Start of Data extracts
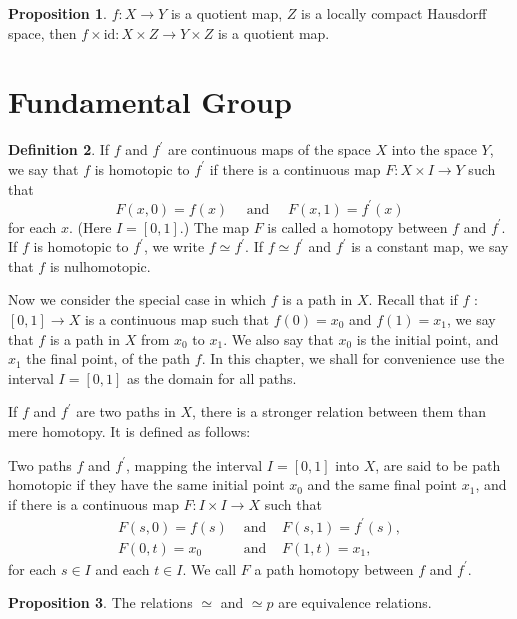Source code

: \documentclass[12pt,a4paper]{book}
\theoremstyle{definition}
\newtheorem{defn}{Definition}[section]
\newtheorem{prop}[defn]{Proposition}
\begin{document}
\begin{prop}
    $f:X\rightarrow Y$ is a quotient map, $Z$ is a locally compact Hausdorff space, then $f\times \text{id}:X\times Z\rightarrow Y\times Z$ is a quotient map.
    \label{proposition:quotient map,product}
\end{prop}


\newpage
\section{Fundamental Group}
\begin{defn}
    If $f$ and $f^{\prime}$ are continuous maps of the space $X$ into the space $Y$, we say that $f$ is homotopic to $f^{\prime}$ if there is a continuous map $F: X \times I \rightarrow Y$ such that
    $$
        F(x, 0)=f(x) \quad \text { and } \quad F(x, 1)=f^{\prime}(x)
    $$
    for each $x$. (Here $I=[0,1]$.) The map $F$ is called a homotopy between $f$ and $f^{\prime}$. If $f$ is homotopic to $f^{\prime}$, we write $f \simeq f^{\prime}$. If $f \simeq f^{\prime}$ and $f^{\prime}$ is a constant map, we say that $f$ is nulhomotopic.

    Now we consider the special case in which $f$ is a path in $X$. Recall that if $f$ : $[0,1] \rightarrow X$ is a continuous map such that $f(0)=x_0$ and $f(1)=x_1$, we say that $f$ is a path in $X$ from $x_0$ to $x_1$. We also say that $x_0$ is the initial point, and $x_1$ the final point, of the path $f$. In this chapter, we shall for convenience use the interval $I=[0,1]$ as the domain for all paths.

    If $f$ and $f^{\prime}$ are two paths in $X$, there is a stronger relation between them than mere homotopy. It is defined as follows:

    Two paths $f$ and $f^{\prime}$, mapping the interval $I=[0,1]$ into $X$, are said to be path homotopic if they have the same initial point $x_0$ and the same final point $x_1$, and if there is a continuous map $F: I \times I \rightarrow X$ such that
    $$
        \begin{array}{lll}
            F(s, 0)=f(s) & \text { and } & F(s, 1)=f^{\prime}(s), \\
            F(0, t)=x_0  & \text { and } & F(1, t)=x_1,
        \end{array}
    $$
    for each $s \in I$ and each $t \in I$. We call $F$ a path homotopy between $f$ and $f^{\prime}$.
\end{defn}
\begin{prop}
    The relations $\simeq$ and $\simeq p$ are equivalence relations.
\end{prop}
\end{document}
End of Data extracts
#### Problem details
Going through the records above, count the lines that include the word "space". Give the number alone.

#### Expected answer
2